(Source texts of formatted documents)
------------------------------------------------------------

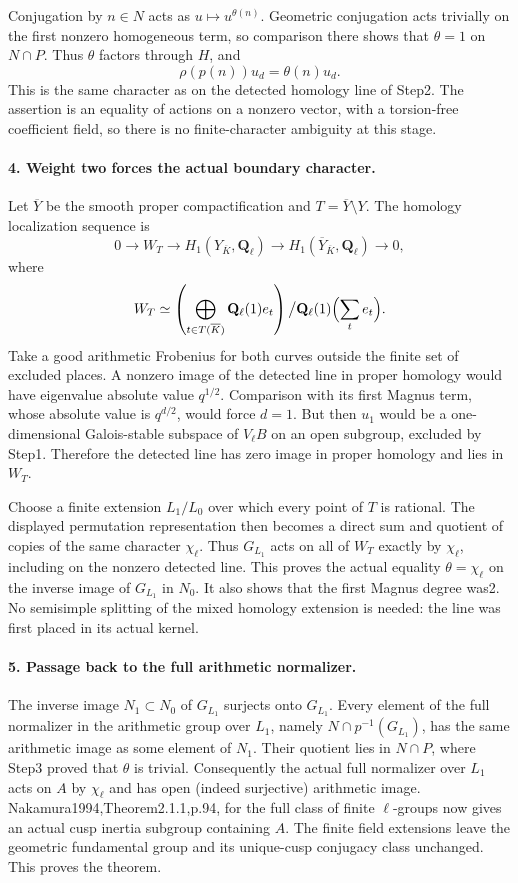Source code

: Conjugation by $n\in N$ acts as $u\mapsto u^{\theta(n)}$.
Geometric conjugation acts trivially on the first nonzero
homogeneous term, so comparison there shows that $\theta=1$
on $N\cap P$. Thus $\theta$ factors through $H$, and
\[
 \rho(p(n))u_d=\theta(n)u_d.
\]
This is the same character as on the detected homology line
of Step2. The assertion is an equality of actions on a
nonzero vector, with a torsion-free coefficient field, so
there is no finite-character ambiguity at this stage.

\paragraph{4. Weight two forces the actual boundary character.}
Let $\overline Y$ be the smooth proper compactification and
$T=\overline Y\setminus Y$. The homology localization sequence is
\[
 0\longrightarrow W_T\longrightarrow
 H_1(Y_{\overline K},\mathbf Q_\ell)
 \longrightarrow H_1(\overline Y_{\overline K},\mathbf Q_\ell)
 \longrightarrow0,
\]
where
\[
 W_T\simeq\left(\bigoplus_{t\in T(\overline K)}
                    \mathbf Q_\ell(1)e_t\right)
          \big/\mathbf Q_\ell(1)\Bigl(\sum_t e_t\Bigr).
\]
Take a good arithmetic Frobenius for both curves outside the
finite set of excluded places. A nonzero image of the detected
line in proper homology would have eigenvalue absolute value
$q^{1/2}$. Comparison with its first Magnus term, whose
absolute value is $q^{d/2}$, would force $d=1$. But then
$u_1$ would be a one-dimensional Galois-stable subspace of
$V_\ell B$ on an open subgroup, excluded by Step1.
Therefore the detected line has zero image in proper homology
and lies in $W_T$.

Choose a finite extension $L_1/L_0$ over which every point of
$T$ is rational. The displayed permutation representation
then becomes a direct sum and quotient of copies of the
same character $\chi_\ell$. Thus $G_{L_1}$ acts on all of
$W_T$ exactly by $\chi_\ell$, including on the nonzero
detected line. This proves the actual equality
$\theta=\chi_\ell$ on the inverse image of $G_{L_1}$ in $N_0$.
It also shows that the first Magnus degree was2. No
semisimple splitting of the mixed homology extension is
needed: the line was first placed in its actual kernel.

\paragraph{5. Passage back to the full arithmetic normalizer.}
The inverse image $N_1\subset N_0$ of $G_{L_1}$ surjects
onto $G_{L_1}$. Every element of the full normalizer in the
arithmetic group over $L_1$, namely
$N\cap p^{-1}(G_{L_1})$, has the same arithmetic image as
some element of $N_1$. Their quotient lies in $N\cap P$,
where Step3 proved that $\theta$ is trivial. Consequently
the actual full normalizer over $L_1$ acts on $A$ by
$\chi_\ell$ and has open (indeed surjective) arithmetic image.
Nakamura1994,Theorem2.1.1,p.94, for the full class of finite
$\ell$-groups now gives an actual cusp inertia subgroup
containing $A$. The finite field extensions leave the
geometric fundamental group and its unique-cusp conjugacy
class unchanged. This proves the theorem.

------------------------------------------------------------

Find the word "subgroup" in the records. Copy every line it appears in.

■ **Result of this exercise**
$V_\ell B$ on an open subgroup, excluded by Step1.
$\ell$-groups now gives an actual cusp inertia subgroup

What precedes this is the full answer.